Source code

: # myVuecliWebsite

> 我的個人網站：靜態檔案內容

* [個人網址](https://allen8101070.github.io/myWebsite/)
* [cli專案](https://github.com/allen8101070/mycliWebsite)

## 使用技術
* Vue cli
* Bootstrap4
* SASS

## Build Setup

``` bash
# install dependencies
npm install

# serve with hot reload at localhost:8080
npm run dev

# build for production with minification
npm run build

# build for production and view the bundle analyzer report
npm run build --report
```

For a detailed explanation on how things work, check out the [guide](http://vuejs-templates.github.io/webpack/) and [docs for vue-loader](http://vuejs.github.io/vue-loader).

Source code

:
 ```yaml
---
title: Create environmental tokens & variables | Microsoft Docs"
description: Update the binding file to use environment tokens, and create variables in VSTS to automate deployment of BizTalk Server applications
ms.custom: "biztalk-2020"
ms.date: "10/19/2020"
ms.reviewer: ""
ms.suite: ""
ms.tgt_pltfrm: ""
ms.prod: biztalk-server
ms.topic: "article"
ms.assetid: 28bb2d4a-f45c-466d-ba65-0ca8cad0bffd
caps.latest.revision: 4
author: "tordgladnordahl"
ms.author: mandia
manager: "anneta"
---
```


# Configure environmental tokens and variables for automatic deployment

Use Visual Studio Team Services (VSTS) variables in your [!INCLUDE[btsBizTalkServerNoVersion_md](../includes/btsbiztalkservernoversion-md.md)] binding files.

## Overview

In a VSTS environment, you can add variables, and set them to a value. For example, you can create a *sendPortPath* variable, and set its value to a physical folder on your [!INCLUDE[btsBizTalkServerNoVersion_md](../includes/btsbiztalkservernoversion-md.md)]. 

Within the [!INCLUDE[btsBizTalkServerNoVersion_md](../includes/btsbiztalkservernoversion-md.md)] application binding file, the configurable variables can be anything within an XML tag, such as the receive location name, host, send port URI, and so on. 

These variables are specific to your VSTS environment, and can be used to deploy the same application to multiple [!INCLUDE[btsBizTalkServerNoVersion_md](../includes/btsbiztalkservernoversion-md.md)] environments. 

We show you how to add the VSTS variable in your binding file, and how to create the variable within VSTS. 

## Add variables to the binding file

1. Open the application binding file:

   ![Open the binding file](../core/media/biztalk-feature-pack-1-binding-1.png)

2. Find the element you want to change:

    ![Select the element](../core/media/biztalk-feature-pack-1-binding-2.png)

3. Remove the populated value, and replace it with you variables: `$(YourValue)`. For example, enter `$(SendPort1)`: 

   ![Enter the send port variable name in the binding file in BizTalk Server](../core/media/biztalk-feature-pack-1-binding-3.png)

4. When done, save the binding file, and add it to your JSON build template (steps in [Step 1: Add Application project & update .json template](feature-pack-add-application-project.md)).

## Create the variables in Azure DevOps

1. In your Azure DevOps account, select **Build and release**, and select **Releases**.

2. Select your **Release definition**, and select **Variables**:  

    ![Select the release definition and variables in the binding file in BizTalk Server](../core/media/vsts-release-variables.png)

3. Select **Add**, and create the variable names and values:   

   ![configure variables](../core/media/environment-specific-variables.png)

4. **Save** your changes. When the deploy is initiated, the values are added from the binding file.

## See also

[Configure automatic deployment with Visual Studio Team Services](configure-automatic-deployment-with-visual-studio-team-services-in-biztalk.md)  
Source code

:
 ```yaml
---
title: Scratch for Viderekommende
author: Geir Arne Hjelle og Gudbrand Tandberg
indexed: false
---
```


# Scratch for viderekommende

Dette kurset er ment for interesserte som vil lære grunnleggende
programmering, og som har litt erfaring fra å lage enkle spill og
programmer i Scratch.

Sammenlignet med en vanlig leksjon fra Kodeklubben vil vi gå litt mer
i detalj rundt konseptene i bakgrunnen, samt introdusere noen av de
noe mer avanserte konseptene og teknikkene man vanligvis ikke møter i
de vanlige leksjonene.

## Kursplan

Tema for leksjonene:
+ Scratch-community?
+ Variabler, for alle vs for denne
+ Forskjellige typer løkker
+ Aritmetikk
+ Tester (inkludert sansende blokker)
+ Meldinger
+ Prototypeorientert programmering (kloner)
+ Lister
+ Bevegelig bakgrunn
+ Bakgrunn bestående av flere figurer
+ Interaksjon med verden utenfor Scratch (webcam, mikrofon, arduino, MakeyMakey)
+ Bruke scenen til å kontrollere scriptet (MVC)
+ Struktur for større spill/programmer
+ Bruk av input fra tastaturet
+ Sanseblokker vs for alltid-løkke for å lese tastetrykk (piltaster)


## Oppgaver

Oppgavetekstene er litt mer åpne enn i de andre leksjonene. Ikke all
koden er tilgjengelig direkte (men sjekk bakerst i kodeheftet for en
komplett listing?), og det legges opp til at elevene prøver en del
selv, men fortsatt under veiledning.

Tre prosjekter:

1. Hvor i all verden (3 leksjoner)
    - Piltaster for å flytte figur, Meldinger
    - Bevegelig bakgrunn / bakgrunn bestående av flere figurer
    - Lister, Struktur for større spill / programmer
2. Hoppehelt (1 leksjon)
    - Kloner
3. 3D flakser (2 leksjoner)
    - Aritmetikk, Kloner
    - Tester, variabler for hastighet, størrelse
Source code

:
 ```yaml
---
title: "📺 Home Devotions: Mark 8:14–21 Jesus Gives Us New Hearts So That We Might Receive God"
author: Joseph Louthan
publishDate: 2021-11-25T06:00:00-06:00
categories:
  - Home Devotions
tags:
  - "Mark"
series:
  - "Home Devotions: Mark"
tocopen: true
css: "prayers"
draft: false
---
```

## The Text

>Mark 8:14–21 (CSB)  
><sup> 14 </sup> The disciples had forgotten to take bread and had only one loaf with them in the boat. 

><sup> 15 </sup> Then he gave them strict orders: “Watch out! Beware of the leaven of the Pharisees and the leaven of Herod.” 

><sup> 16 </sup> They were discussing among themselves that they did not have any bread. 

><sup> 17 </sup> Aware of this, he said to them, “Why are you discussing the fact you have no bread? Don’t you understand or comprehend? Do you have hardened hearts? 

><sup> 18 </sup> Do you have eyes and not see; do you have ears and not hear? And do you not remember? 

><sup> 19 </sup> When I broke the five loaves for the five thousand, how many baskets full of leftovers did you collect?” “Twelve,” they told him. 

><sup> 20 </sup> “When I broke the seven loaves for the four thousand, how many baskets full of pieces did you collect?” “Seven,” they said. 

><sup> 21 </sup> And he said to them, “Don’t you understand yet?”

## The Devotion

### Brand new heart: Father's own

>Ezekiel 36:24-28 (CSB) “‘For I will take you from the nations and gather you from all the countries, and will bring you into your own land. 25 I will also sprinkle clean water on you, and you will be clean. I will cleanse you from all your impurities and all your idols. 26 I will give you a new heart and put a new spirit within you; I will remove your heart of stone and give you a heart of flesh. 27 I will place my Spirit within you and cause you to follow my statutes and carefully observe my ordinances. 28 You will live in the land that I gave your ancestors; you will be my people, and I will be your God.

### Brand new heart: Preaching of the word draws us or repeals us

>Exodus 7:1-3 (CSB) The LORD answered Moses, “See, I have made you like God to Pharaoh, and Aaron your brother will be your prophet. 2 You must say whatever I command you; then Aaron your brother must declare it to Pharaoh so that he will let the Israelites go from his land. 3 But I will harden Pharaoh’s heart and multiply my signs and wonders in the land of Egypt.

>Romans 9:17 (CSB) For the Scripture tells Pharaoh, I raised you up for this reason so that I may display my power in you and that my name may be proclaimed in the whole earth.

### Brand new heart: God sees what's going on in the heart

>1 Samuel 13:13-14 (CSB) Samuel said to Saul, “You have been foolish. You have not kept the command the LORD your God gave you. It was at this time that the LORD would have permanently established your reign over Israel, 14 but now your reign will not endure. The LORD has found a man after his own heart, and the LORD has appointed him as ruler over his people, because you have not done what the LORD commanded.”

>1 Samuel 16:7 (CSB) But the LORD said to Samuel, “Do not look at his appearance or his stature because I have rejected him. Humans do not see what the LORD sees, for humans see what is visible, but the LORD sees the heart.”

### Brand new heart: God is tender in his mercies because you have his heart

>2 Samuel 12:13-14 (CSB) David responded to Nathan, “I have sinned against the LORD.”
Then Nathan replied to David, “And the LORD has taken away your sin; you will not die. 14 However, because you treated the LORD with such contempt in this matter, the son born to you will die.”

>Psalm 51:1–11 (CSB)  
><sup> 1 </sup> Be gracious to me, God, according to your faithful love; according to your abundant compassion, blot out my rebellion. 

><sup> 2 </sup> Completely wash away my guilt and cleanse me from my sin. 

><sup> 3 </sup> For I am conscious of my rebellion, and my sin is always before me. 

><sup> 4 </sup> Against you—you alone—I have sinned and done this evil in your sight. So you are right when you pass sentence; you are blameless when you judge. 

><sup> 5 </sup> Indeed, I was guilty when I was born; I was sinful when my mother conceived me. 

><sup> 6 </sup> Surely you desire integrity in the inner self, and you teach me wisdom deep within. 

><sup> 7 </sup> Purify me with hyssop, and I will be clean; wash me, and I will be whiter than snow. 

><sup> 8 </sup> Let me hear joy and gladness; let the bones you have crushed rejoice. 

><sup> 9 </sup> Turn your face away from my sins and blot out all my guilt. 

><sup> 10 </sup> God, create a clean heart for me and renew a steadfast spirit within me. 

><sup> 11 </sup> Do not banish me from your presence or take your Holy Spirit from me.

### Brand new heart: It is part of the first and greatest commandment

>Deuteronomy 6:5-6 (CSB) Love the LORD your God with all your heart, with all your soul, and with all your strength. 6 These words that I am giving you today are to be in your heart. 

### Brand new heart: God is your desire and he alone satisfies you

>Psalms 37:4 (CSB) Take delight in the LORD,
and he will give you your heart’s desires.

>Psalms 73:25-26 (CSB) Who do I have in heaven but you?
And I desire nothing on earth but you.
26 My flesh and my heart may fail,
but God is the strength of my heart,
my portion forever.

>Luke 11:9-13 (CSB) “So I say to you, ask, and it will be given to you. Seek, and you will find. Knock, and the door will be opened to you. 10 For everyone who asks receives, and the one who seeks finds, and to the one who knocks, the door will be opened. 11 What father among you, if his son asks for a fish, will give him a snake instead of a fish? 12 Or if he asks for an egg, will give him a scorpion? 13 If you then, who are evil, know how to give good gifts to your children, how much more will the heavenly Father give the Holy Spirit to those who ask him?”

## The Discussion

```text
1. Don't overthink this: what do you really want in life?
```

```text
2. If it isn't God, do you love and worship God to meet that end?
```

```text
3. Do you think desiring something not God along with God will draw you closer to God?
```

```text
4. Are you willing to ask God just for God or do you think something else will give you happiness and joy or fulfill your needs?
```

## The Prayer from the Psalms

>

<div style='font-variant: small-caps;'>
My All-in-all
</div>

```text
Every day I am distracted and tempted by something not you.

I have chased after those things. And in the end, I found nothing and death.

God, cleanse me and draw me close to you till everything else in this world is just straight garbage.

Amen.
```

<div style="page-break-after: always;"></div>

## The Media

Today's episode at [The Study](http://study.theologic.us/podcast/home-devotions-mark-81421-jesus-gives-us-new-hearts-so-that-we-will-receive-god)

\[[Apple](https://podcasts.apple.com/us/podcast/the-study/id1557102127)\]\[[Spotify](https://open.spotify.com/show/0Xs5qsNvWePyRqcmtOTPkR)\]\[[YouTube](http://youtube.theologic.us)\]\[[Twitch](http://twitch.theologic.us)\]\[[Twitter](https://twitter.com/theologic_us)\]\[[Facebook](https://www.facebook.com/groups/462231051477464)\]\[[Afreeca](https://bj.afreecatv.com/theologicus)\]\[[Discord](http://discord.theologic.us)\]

_ _ _ _

§ Problem requirements: From the line that contains "Today's episode at" down to the last line of the listing above, repeat each line exactly, and include nothing else.

§ Solved exercise:
Today's episode at [The Study](http://study.theologic.us/podcast/home-devotions-mark-81421-jesus-gives-us-new-hearts-so-that-we-will-receive-god)

\[[Apple](https://podcasts.apple.com/us/podcast/the-study/id1557102127)\]\[[Spotify](https://open.spotify.com/show/0Xs5qsNvWePyRqcmtOTPkR)\]\[[YouTube](http://youtube.theologic.us)\]\[[Twitch](http://twitch.theologic.us)\]\[[Twitter](https://twitter.com/theologic_us)\]\[[Facebook](https://www.facebook.com/groups/462231051477464)\]\[[Afreeca](https://bj.afreecatv.com/theologicus)\]\[[Discord](http://discord.theologic.us)\]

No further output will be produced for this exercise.